Earlier Wednesday, reporters asked Del Rio if he was concerned that his tweets could potentially have a negative impact on black players.
“Anything I ever say or write, I would like to say or write in front of everyone I work with – players and coaches,” Del Rio said. “I’m expressing myself as an American — we have that ability. I love this country and I believe what I believe and I’ve said what I want to say. Every once in a while there are some people who feel offended by that.”
Del Rio told reporters during his availability that he was not concerned that his tweets would affect his relationship with his players, most of whom are black, adding that he “didn’t think the race had anything to do with this incident.” had to do” on January 6th.
“I’m going to be the man I am,” Del Rio said. “I work here as a coach with nothing but love and respect for everyone I work with. …if they are [upset] and they want to talk about it, i would talk to anyone about it, no problem, anytime.
“But they aren’t. I’m just expressing myself, and I think we all as Americans have the right to express ourselves, especially if you’re respectful. I’m respectful.”
Del Rio’s comment drew criticism from Virginia State Senator Scott Surovell, who represents the district where the team recently bought land in hopes of building a stadium. Late last month, the Virginia General Assembly delayed a vote on a new stadium. A vote could take place later this summer, although it’s considered unlikely.
Surovell tweeted Wednesday afternoon, “The likely indifference and tolerance in the @NFL to Jack Del Rio’s indifference to riots underscores the league’s hypocrisy in blackballing @Kaepernick7 and also makes me realize we won’t see stadium bills votes another year.”

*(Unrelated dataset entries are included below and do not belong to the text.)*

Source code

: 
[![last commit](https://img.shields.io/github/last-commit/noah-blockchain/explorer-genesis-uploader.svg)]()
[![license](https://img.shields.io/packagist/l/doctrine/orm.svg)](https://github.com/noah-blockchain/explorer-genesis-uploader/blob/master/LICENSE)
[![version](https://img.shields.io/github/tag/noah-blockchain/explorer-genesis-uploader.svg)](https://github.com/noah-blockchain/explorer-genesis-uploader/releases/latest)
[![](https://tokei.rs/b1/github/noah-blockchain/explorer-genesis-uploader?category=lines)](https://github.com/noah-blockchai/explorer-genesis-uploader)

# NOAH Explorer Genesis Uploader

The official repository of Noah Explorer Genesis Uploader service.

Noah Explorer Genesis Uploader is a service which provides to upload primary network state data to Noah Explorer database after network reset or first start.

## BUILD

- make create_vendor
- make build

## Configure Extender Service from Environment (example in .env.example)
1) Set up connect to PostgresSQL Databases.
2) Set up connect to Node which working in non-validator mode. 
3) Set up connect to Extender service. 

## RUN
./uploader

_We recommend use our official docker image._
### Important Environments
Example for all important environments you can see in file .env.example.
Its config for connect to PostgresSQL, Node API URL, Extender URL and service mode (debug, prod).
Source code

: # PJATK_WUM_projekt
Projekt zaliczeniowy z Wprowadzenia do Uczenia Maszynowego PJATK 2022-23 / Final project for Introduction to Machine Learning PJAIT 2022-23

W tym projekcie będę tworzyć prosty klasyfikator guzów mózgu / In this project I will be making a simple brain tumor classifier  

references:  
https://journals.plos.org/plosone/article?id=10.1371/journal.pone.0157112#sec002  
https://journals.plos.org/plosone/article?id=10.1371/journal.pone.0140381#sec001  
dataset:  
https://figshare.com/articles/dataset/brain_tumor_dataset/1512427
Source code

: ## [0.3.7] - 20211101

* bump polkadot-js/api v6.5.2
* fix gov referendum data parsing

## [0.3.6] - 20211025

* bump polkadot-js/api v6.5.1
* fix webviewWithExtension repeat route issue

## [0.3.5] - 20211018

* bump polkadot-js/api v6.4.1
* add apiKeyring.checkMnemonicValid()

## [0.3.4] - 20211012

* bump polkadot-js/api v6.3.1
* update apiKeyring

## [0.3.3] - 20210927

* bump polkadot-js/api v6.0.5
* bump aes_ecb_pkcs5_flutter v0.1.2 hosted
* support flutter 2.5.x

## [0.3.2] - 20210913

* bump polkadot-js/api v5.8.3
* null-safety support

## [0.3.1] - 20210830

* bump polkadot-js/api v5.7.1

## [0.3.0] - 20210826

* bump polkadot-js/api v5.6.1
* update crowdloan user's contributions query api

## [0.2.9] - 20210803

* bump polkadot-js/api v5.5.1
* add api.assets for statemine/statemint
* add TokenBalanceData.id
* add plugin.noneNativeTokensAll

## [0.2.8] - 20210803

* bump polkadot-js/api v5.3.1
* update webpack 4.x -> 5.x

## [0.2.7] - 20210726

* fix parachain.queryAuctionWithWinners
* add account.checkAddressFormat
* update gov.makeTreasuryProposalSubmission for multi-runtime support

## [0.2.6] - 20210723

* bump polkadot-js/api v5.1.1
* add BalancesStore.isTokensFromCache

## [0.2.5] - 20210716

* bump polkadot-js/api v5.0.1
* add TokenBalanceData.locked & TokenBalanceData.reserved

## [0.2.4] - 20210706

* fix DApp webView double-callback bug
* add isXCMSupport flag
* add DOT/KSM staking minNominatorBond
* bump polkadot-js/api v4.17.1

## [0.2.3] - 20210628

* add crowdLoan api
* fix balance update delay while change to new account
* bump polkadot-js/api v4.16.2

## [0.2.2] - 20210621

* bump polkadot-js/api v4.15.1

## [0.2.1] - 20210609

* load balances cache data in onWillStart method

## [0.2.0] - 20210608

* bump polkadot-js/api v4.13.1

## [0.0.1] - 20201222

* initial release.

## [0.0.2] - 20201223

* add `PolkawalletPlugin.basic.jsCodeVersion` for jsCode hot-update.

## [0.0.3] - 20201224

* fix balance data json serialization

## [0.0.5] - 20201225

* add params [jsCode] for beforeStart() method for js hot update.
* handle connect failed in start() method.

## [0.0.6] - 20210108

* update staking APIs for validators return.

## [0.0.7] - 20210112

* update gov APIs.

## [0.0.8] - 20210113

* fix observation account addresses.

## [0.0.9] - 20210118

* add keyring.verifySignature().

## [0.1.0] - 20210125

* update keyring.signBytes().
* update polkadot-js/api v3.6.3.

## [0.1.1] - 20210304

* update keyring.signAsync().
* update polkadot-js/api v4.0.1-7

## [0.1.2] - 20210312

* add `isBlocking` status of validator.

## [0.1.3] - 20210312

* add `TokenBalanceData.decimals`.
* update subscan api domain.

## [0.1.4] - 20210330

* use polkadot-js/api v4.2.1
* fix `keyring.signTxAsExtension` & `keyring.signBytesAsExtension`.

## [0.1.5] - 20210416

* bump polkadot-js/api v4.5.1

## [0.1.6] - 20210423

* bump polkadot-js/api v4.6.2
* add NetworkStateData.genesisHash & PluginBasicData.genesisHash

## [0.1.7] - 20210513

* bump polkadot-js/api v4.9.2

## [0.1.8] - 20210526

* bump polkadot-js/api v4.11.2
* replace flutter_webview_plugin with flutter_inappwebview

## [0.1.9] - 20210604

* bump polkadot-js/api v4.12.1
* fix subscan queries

When he was head coach of the Raiders in 2017, Del Rio defended Marshawn Lynch when Trump criticized the returning star for sitting during the US national anthem but standing during the Mexican anthem before a game in Mexico City.
Del Rio said at the time that “everyone should show respect to the flag…but it’s America and everyone has their choice.” His wife Linda then tweeted that she regrets voting for Trump in 2016.
The Commanders have had a turbulent off-season, at least when it comes to non-football matters. Congress continues to scrutinize the organization and owner Dan Snyder specifically on workplace culture; A hearing is scheduled for June 22nd.
Congress also sent a letter to the Federal Trade Commission saying the organization had committed financial irregularities. The team denied those claims in a separate 105-page letter to the FTC.
Information from The Associated Press was used in this report.